_Problem statement_
An exact copy of all records is expected, minus the images.

[Document images with source code]
══════════

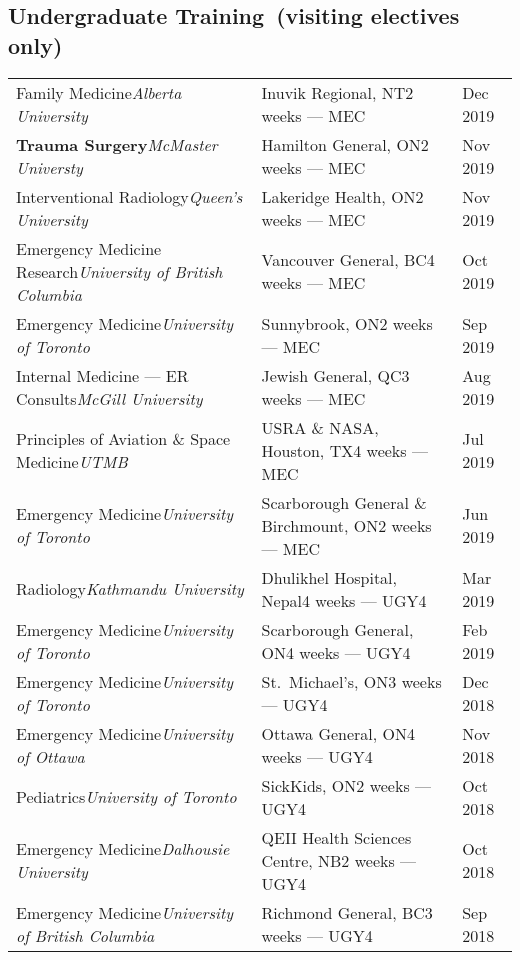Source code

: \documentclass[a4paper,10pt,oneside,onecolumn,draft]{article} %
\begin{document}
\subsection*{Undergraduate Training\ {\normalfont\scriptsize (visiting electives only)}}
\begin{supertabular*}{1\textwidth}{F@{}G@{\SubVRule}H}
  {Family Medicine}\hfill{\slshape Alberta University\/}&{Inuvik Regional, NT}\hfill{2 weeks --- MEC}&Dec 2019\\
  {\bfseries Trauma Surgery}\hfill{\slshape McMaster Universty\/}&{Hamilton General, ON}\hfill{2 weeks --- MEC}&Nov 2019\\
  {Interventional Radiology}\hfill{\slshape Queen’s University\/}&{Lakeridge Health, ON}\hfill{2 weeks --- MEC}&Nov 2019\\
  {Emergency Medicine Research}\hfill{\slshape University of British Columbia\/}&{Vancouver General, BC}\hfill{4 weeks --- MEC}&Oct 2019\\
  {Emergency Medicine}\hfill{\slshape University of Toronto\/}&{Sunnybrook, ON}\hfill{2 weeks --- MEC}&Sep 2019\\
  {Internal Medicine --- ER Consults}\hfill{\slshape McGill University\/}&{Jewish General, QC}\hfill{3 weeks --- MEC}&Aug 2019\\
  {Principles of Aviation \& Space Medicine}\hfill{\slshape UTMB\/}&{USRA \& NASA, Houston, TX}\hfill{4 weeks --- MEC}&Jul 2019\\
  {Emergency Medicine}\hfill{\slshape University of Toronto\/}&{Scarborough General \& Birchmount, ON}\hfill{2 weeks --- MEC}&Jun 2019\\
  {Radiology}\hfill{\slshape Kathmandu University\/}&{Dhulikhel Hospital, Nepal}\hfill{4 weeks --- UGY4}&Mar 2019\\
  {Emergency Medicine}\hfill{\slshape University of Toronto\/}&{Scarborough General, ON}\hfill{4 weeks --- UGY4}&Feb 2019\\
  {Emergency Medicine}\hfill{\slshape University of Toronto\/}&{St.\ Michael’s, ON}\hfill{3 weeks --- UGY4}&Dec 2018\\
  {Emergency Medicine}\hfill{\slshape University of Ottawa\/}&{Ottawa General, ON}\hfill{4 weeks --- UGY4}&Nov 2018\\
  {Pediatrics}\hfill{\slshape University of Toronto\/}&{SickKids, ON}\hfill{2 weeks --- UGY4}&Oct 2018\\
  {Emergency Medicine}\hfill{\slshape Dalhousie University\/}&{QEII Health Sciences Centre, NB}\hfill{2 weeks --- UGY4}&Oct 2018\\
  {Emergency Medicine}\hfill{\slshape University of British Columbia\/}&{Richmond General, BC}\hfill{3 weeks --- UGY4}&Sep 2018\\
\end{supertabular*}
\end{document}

══════════

_Solution for this exercise_
Source code

: \documentclass[a4paper,10pt,oneside,onecolumn,draft]{article} %
\begin{document}
\subsection*{Undergraduate Training\ {\normalfont\scriptsize (visiting electives only)}}
\begin{supertabular*}{1\textwidth}{F@{}G@{\SubVRule}H}
  {Family Medicine}\hfill{\slshape Alberta University\/}&{Inuvik Regional, NT}\hfill{2 weeks --- MEC}&Dec 2019\\
  {\bfseries Trauma Surgery}\hfill{\slshape McMaster Universty\/}&{Hamilton General, ON}\hfill{2 weeks --- MEC}&Nov 2019\\
  {Interventional Radiology}\hfill{\slshape Queen’s University\/}&{Lakeridge Health, ON}\hfill{2 weeks --- MEC}&Nov 2019\\
  {Emergency Medicine Research}\hfill{\slshape University of British Columbia\/}&{Vancouver General, BC}\hfill{4 weeks --- MEC}&Oct 2019\\
  {Emergency Medicine}\hfill{\slshape University of Toronto\/}&{Sunnybrook, ON}\hfill{2 weeks --- MEC}&Sep 2019\\
  {Internal Medicine --- ER Consults}\hfill{\slshape McGill University\/}&{Jewish General, QC}\hfill{3 weeks --- MEC}&Aug 2019\\
  {Principles of Aviation \& Space Medicine}\hfill{\slshape UTMB\/}&{USRA \& NASA, Houston, TX}\hfill{4 weeks --- MEC}&Jul 2019\\
  {Emergency Medicine}\hfill{\slshape University of Toronto\/}&{Scarborough General \& Birchmount, ON}\hfill{2 weeks --- MEC}&Jun 2019\\
  {Radiology}\hfill{\slshape Kathmandu University\/}&{Dhulikhel Hospital, Nepal}\hfill{4 weeks --- UGY4}&Mar 2019\\
  {Emergency Medicine}\hfill{\slshape University of Toronto\/}&{Scarborough General, ON}\hfill{4 weeks --- UGY4}&Feb 2019\\
  {Emergency Medicine}\hfill{\slshape University of Toronto\/}&{St.\ Michael’s, ON}\hfill{3 weeks --- UGY4}&Dec 2018\\
  {Emergency Medicine}\hfill{\slshape University of Ottawa\/}&{Ottawa General, ON}\hfill{4 weeks --- UGY4}&Nov 2018\\
  {Pediatrics}\hfill{\slshape University of Toronto\/}&{SickKids, ON}\hfill{2 weeks --- UGY4}&Oct 2018\\
  {Emergency Medicine}\hfill{\slshape Dalhousie University\/}&{QEII Health Sciences Centre, NB}\hfill{2 weeks --- UGY4}&Oct 2018\\
  {Emergency Medicine}\hfill{\slshape University of British Columbia\/}&{Richmond General, BC}\hfill{3 weeks --- UGY4}&Sep 2018\\
\end{supertabular*}
\end{document}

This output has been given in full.